* Input material *
-----
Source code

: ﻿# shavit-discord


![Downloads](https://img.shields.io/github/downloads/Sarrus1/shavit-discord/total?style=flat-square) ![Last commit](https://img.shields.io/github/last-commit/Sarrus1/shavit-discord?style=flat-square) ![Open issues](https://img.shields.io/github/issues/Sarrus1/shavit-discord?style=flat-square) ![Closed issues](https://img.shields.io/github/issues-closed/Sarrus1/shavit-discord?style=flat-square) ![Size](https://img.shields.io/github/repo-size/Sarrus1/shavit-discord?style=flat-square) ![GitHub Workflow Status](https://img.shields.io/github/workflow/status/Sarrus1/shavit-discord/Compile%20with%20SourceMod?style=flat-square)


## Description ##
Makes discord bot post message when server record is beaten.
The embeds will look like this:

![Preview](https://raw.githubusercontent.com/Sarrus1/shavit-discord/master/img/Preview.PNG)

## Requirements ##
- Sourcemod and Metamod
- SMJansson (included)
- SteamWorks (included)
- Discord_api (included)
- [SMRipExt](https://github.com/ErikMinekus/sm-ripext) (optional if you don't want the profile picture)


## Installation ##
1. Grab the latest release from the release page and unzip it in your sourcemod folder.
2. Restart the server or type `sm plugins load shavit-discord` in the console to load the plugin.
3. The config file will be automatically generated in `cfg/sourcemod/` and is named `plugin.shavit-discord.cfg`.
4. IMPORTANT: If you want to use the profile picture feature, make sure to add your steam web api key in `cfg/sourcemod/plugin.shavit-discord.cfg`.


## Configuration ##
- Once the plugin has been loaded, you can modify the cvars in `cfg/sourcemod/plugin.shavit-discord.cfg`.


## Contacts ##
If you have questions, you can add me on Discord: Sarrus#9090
-----
* Problem *
All lines in the listing above should be written out again exactly.

* Exercise solution *
Source code

: ﻿# shavit-discord


![Downloads](https://img.shields.io/github/downloads/Sarrus1/shavit-discord/total?style=flat-square) ![Last commit](https://img.shields.io/github/last-commit/Sarrus1/shavit-discord?style=flat-square) ![Open issues](https://img.shields.io/github/issues/Sarrus1/shavit-discord?style=flat-square) ![Closed issues](https://img.shields.io/github/issues-closed/Sarrus1/shavit-discord?style=flat-square) ![Size](https://img.shields.io/github/repo-size/Sarrus1/shavit-discord?style=flat-square) ![GitHub Workflow Status](https://img.shields.io/github/workflow/status/Sarrus1/shavit-discord/Compile%20with%20SourceMod?style=flat-square)


## Description ##
Makes discord bot post message when server record is beaten.
The embeds will look like this:

![Preview](https://raw.githubusercontent.com/Sarrus1/shavit-discord/master/img/Preview.PNG)

## Requirements ##
- Sourcemod and Metamod
- SMJansson (included)
- SteamWorks (included)
- Discord_api (included)
- [SMRipExt](https://github.com/ErikMinekus/sm-ripext) (optional if you don't want the profile picture)


## Installation ##
1. Grab the latest release from the release page and unzip it in your sourcemod folder.
2. Restart the server or type `sm plugins load shavit-discord` in the console to load the plugin.
3. The config file will be automatically generated in `cfg/sourcemod/` and is named `plugin.shavit-discord.cfg`.
4. IMPORTANT: If you want to use the profile picture feature, make sure to add your steam web api key in `cfg/sourcemod/plugin.shavit-discord.cfg`.


## Configuration ##
- Once the plugin has been loaded, you can modify the cvars in `cfg/sourcemod/plugin.shavit-discord.cfg`.


## Contacts ##
If you have questions, you can add me on Discord: Sarrus#9090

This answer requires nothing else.